A 2.1-per-cent increase in average ticket prices from $32.29 to $32.99 will make up for a 1.3-per-cent drop in overall attendances, according to data collated by Two Circles, WPP’s sports property-facing agency.
Research from Two Circles said ticket revenues will be up $19m, although they would have fallen $29m if prices had stayed the same.
The projected 2019 total MLB attendance of 68.8m represents a total occupancy – how close to capacity a ballpark attendance reaches – of 67.3 per cent across the league, which is down from 68.5 per cent in 2018.
While some teams have seen a rise so far in attendance during 2019 – with the season running from March to October – Two Circles said more needs to be done to satisfy fans if the decline is to be reversed.
“Numerous issues are contributing to overall MLB attendance decline, including the length of games in an on-demand entertainment culture; games required to be scheduled in unfavourable weekday slots; and a struggle for relevancy against other sports with more familiar athletes,” said Sam Yardley, SVP Consulting at Two Circles.
“To drive long-term ticket revenue growth, teams need to identify, know and engage with their target audiences – something we have seen our clients achieve internationally, in particular by growing attendances from millennial audiences – and moving from a sales-led ticketing approach to a digital-marketing-led approach.
“It is no coincidence that teams investing in their ballparks and innovating with their product offering and marketing proposition – such as the Minnesota Twins and Oakland A’s – will post attendance increases in 2019.”
Two Circles found that 15 teams are projected to have total attendance increases for the 2019 season. Of those, the Philadelphia Phillies (+34%), Minnesota Twins (+17%) and Pittsburgh Pirates (+14%) are projected to show the greatest year-on-year increases.
Toronto Blue Jays (-24%), Seattle Mariners (-24%), San Francisco Giants (-16%) and Detroit Tigers (-16%) are projected to have the biggest attendance decreases – losing, between them, a combined 1.9m attendees in 2019 compared to 2018.
Yardley added: “Though ticketing revenue is up, increasing ticket prices is only a short-term fix to the sport’s longer-term structural challenges. There’s a growing appetite for live experiences across North America, and as a family-friendly spectacle that mixes high-quality sport with entertainment around the stadium, MLB teams have a huge opportunity to increase attendances and grow gameday revenues as a result.
“And with experimental rule changes to shorten games – plus new regular season games in growth markets such as the UK – the league, centrally, is innovating to increase engagement with existing and new audiences.”

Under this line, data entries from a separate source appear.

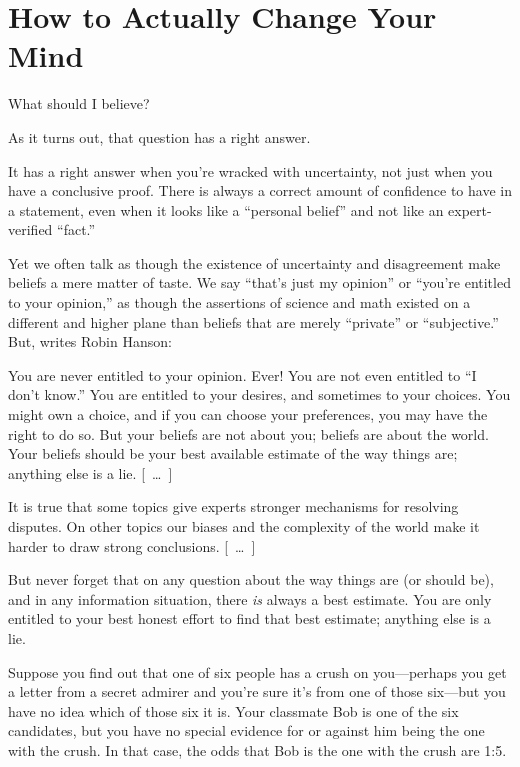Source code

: \part{How to Actually Change Your Mind}




{
 What should I believe?}

{
 As it turns out, that question has a right answer.}

{
 It has a right answer when you're wracked with
uncertainty, not just when you have a conclusive proof. There is always
a correct amount of confidence to have in a statement, even when it
looks like a ``personal belief'' and
not like an expert-verified
``fact.''}

{
 Yet we often talk as though the existence of uncertainty and
disagreement make beliefs a mere matter of taste. We say
``that's just my
opinion'' or
``you're entitled to your
opinion,'' as though the assertions of science and
math existed on a different and higher plane than beliefs that are
merely ``private'' or
``subjective.'' But, writes Robin
Hanson:}

{
 You are never entitled to your opinion. Ever! You are not even
entitled to ``I don't
know.'' You are entitled to your desires, and
sometimes to your choices. You might own a choice, and if you can
choose your preferences, you may have the right to do so. But your
beliefs are not about you; beliefs are about the world. Your beliefs
should be your best available estimate of the way things are; anything
else is a lie. [~\ldots~]}

{
 It is true that some topics give experts stronger mechanisms for
resolving disputes. On other topics our biases and the complexity of
the world make it harder to draw strong conclusions. [~\ldots~]}

{
 But never forget that on any question about the way things are (or
should be), and in any information situation, there \textit{is} always
a best estimate. You are only entitled to your best honest effort to
find that best estimate; anything else is a lie.}

{
 Suppose you find out that one of six people has a crush on
you---perhaps you get a letter from a secret admirer and
you're sure it's from one of those
six---but you have no idea which of those six it is. Your classmate Bob
is one of the six candidates, but you have no special evidence for or
against him being the one with the crush. In that case, the odds that
Bob is the one with the crush are 1:5.}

Earlier this season, MLB commissioner Rob Manfred cited “entertainment alternatives” as a key reason for the competition’s declining attendances.

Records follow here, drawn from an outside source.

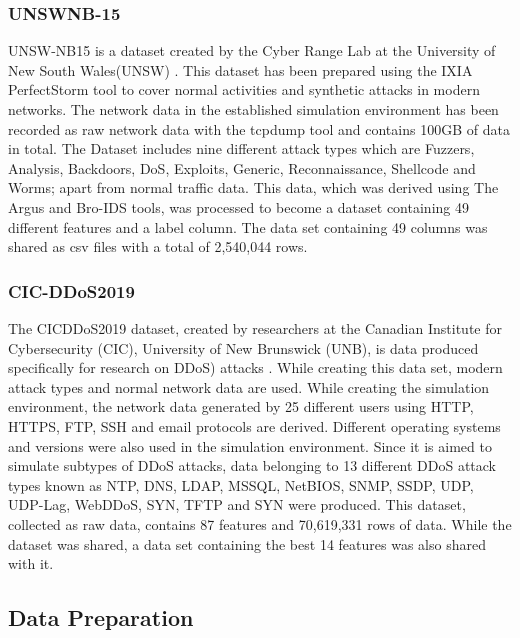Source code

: \documentclass{article}
\begin{document}
\subsubsection{UNSWNB-15}

UNSW-NB15 is a dataset created by the Cyber Range Lab at the University of New South Wales(UNSW) \cite{Unswnb15}. This dataset has been prepared using the IXIA PerfectStorm tool to cover normal activities and synthetic attacks in modern networks. The network data in the established simulation environment has been recorded as raw network data with the tcpdump tool and contains 100GB of data in total. The Dataset includes nine different attack types which are Fuzzers, Analysis, Backdoors, DoS, Exploits, Generic, Reconnaissance, Shellcode and Worms; apart from normal traffic data. This data, which was derived using The Argus and Bro-IDS tools, was processed to become a dataset containing 49 different features and a label column. The data set containing 49 columns was shared as csv files with a total of 2,540,044 rows.

\subsubsection{CIC-DDoS2019}

The CICDDoS2019 dataset, created by researchers at the Canadian Institute for Cybersecurity (CIC), University of New Brunswick (UNB), is data produced specifically for research on DDoS) attacks \cite{CICDDoS2019}. While creating this data set, modern attack types and normal network data are used. While creating the simulation environment, the network data generated by 25 different users using HTTP, HTTPS, FTP, SSH and email protocols are derived. Different operating systems and versions were also used in the simulation environment. Since it is aimed to simulate subtypes of DDoS attacks, data belonging to 13 different DDoS attack types known as NTP, DNS, LDAP, MSSQL, NetBIOS, SNMP, SSDP, UDP, UDP-Lag, WebDDoS, SYN, TFTP and SYN were produced. This dataset, collected as raw data, contains 87 features and 70,619,331 rows of data. While the dataset was shared, a data set containing the best 14 features was also shared with it.

\subsection{Data Preparation}
\end{document}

“Given the explosion of entertainment alternatives and the growth of the secondary market, it is not surprising that season ticket sales can be challenging,” Manfred said, according to the Associated Press news agency.
“The clubs are responding to this challenge with creative and effective approaches. For example, sales of subscription tickets are double what they were a year ago. And the Twins recently had a $5 flash sale that produced crowds of over 30,000 in three of four games, and the largest single-game attendance since 2016.”